As the Consumer Financial Protection Bureau gets underway, compiling data and taking complaints, there is still a large amount of uncertainty about the impact on banks. Although technically only supervising banks with more than $10 billion in assets, the ripple effect in this industry is what worries smaller banks. We asked legal experts in the field what they thought the most immediate effect would be for banks. Many lawyers believe the CFPB will impact banks in a big way, and may reduce lending and the availability of credit across the board.
What is the most immediate effect that the Consumer Financial Protection Bureau will have on banks?
The most immediate effect that the CFPB will have for banks over the $10 billion threshold is that their compliance examinations will now be conducted by an agency whose mission is based solely on consumer protection. For banks under the $10-billion asset threshold, the primary potential impact is that the CFPB will promulgate consumer protection regulations for these smaller banks, even though it will not generally examine them. This may create a disconnect in the CFPB’s understanding of smaller institutions and exacerbate the current one-size-fits-all compliance approach about which community banks have expressed concern. In addition, all banks should be prepared to respond to postings on the CFPB’s website, which prominently invites the public to “submit a complaint” about their financial institutions.
—John Geiringer, Barack Ferrazzano Kirschbaum & Nagelberg LLP
Banks and other insured depository institutions with total assets of more than $10 billion and their affiliates are serving as guinea pigs as the CFPB develops its examination staff, standards and procedures. Banks that have gone or are currently going through CFPB compliance examinations have reported that the experience is very challenging. Accordingly, large banks need to double check the effectiveness of their compliance function before the CFPB comes calling.
—Chuck Washburn, Manatt, Phelps & Phillips, LLP
The cost and compliance burden [of the new CFPB] will put a damper on consumer lending, but it will be more pronounced with respect to banks with assets in excess of $10 billion. It is already happening. Almost by necessity, the CFPB is taking or will take a one-size-fits-all approach to regulation, such that the problems associated with the worst and least regulated entities are presumed to be the industry norm, and all participants’ conduct will have to comport with a regulatory reaction that is based on the lowest common denominator. When the CFPB issues rulemaking, the bank regulators, who will police the conduct of the under-$10-billion banks, will not want to be viewed as lax enforcers. The cost and risk of lending will increase for all banks. That will result is less lending.

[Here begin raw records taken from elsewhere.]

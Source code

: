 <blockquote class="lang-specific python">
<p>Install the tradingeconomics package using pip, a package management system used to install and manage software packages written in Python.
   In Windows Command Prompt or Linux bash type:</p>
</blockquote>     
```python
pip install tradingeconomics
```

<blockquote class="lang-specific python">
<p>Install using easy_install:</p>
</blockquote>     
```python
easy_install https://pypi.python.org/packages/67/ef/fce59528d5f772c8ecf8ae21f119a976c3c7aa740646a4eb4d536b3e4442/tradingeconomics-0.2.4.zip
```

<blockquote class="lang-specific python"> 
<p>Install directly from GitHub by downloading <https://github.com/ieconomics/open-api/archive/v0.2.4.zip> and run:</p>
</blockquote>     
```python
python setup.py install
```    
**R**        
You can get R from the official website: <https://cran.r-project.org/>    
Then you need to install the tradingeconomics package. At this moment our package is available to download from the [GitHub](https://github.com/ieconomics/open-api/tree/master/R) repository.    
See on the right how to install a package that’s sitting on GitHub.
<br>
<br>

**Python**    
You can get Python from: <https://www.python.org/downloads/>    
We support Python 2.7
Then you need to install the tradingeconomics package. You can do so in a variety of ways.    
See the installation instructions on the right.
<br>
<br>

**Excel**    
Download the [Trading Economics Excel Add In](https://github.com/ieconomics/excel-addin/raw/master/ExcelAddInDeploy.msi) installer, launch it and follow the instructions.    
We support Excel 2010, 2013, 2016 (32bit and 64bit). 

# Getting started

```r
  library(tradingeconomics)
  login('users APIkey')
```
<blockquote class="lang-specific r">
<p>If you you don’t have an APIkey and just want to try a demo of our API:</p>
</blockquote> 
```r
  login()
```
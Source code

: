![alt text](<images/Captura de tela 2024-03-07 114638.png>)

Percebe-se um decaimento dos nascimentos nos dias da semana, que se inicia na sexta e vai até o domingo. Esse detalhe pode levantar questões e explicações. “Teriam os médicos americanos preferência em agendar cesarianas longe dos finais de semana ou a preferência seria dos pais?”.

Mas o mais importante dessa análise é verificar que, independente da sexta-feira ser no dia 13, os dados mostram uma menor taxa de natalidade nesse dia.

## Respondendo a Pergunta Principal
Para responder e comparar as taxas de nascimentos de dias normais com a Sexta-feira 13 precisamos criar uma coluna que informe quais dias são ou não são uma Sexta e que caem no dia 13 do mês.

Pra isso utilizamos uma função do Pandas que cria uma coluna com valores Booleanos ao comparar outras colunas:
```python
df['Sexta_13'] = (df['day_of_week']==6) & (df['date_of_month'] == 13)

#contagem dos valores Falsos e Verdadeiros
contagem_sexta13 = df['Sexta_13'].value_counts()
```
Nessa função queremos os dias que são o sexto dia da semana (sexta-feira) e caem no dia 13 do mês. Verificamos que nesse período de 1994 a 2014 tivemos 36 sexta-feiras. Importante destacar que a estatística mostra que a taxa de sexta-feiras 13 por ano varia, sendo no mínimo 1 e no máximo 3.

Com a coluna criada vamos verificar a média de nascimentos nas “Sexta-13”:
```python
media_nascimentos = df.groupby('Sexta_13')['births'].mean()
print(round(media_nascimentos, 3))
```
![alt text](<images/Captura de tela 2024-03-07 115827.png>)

– John Gorman, Luse Gorman Pomerenk & Schick, PC
With uncertainty over how the Bureau’s approach to supervision and enforcement and its priorities will evolve during the next several years, an important task for banks, regardless of asset size, has been to establish good working relationships with Bureau staff. For larger banks with assets over $10 billion, such relationship building is critical in light of the Bureau’s exclusive examination authority and primary enforcement authority for compliance with federal consumer financial laws. However, smaller banks with assets of less than $10 billion also have an incentive to build a solid reputation with Bureau staff. Although it has no examination and enforcement authority over smaller banks, the Bureau may participate in examinations conducted by the prudential banking regulators (“on a sampling basis”), refer enforcement actions and require reports from these institutions.
—Mark Chorazak, Simpson Thacher & Bartlett LLP
Regardless of whether the Consumer Financial Protection Bureau (“CFPB”) has supervisory authority over a financial institution or not, its presence, seemingly atop the regulatory pantheon, will mean increased costs on financial institutions and reduced availability of credit. It is too early to say how the CFPB will maintain a balance between regulation and cost of compliance, on one hand, and availability of reasonably priced credit, on the other hand. Recent indications do not look good for financial institutions or credit availability. A classic example is the CFPB’s statements regarding unfair, deceptive, abusive acts and practices (UDAAP). The CFPB has indicated that a financial institution needs to evaluate whether a proposed customer, such as an elderly customer, understands all of a product’s terms. The consequences for financial institutions that are out of compliance with issues such as UDAAP are quite severe. Financial institutions will err on the side of not making certain loans, rather than expose themselves to losses.
– Peter Weinstock, Hunton & Williams, LLP
Banks with more than $10 billion in assets also are already undergoing CFPB compliance examinations. Even those banks that believed they were fully prepared have been surprised by the scope and duration of these examinations. The pre-examination information requests alone often exceed in scope what bankers would face in an entire examination cycle that included all aspects of compliance and safety and soundness. Banks with less than $10 billion [in assets] are not subject to the direct compliance examination authority of the CFPB, but will still incur significant costs. First, the CFPB has the primary responsibility for developing and implementing new consumer protection regulations. These costs will come in the future, but banks of all sizes will need to contend with these new regulations.